• **Data records**
========
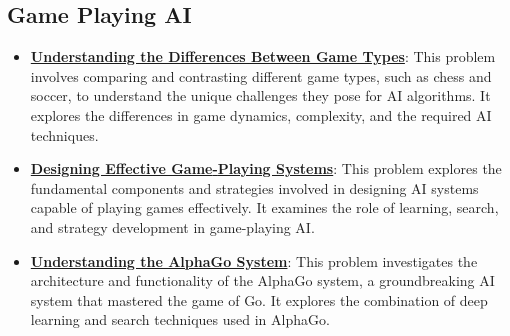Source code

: \documentclass{article}%
\begin{document}
\subsection{Game Playing AI}%
\label{subsec:GamePlayingAI}%
\begin{itemize}[leftmargin=*]%
\item \href{https://purdue.brightspace.com/d2l/common/assets/pdfjs-d2l-dist/1.0.14-legacy/web/viewer.html?file=\%2Fcontent\%2Fenforced\%2F1095467-wl.202510.CS.24300.001\%2F02L2-Intro.pdf\%3Fou\%3D1095467\&lang=en-us\&container=d2l-fileviewer-rendered-pdf\&fullscreen=d2l-fileviewer-rendered-pdf-dialog\&height=667#page=27}{\textbf{Understanding the Differences Between Game Types}}: This problem involves comparing and contrasting different game types, such as chess and soccer, to understand the unique challenges they pose for AI algorithms. It explores the differences in game dynamics, complexity, and the required AI techniques.%
\item \href{https://purdue.brightspace.com/d2l/common/assets/pdfjs-d2l-dist/1.0.14-legacy/web/viewer.html?file=\%2Fcontent\%2Fenforced\%2F1095467-wl.202510.CS.24300.001\%2F02L2-Intro.pdf\%3Fou\%3D1095467\&lang=en-us\&container=d2l-fileviewer-rendered-pdf\&fullscreen=d2l-fileviewer-rendered-pdf-dialog\&height=667#page=47}{\textbf{Designing Effective Game{-}Playing Systems}}: This problem explores the fundamental components and strategies involved in designing AI systems capable of playing games effectively. It examines the role of learning, search, and strategy development in game{-}playing AI.%
\item \href{https://purdue.brightspace.com/d2l/common/assets/pdfjs-d2l-dist/1.0.14-legacy/web/viewer.html?file=\%2Fcontent\%2Fenforced\%2F1095467-wl.202510.CS.24300.001\%2F02L2-Intro.pdf\%3Fou\%3D1095467\&lang=en-us\&container=d2l-fileviewer-rendered-pdf\&fullscreen=d2l-fileviewer-rendered-pdf-dialog\&height=667#page=50}{\textbf{Understanding the AlphaGo System}}: This problem investigates the architecture and functionality of the AlphaGo system, a groundbreaking AI system that mastered the game of Go. It explores the combination of deep learning and search techniques used in AlphaGo.%
\end{itemize}

%
\end{document}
========
• **Task to carry out**
Pick each line holding the word "dialog" out of the data and copy it.

• **Answer section**
\item \href{https://purdue.brightspace.com/d2l/common/assets/pdfjs-d2l-dist/1.0.14-legacy/web/viewer.html?file=\%2Fcontent\%2Fenforced\%2F1095467-wl.202510.CS.24300.001\%2F02L2-Intro.pdf\%3Fou\%3D1095467\&lang=en-us\&container=d2l-fileviewer-rendered-pdf\&fullscreen=d2l-fileviewer-rendered-pdf-dialog\&height=667#page=27}{\textbf{Understanding the Differences Between Game Types}}: This problem involves comparing and contrasting different game types, such as chess and soccer, to understand the unique challenges they pose for AI algorithms. It explores the differences in game dynamics, complexity, and the required AI techniques.%
\item \href{https://purdue.brightspace.com/d2l/common/assets/pdfjs-d2l-dist/1.0.14-legacy/web/viewer.html?file=\%2Fcontent\%2Fenforced\%2F1095467-wl.202510.CS.24300.001\%2F02L2-Intro.pdf\%3Fou\%3D1095467\&lang=en-us\&container=d2l-fileviewer-rendered-pdf\&fullscreen=d2l-fileviewer-rendered-pdf-dialog\&height=667#page=47}{\textbf{Designing Effective Game{-}Playing Systems}}: This problem explores the fundamental components and strategies involved in designing AI systems capable of playing games effectively. It examines the role of learning, search, and strategy development in game{-}playing AI.%
\item \href{https://purdue.brightspace.com/d2l/common/assets/pdfjs-d2l-dist/1.0.14-legacy/web/viewer.html?file=\%2Fcontent\%2Fenforced\%2F1095467-wl.202510.CS.24300.001\%2F02L2-Intro.pdf\%3Fou\%3D1095467\&lang=en-us\&container=d2l-fileviewer-rendered-pdf\&fullscreen=d2l-fileviewer-rendered-pdf-dialog\&height=667#page=50}{\textbf{Understanding the AlphaGo System}}: This problem investigates the architecture and functionality of the AlphaGo system, a groundbreaking AI system that mastered the game of Go. It explores the combination of deep learning and search techniques used in AlphaGo.%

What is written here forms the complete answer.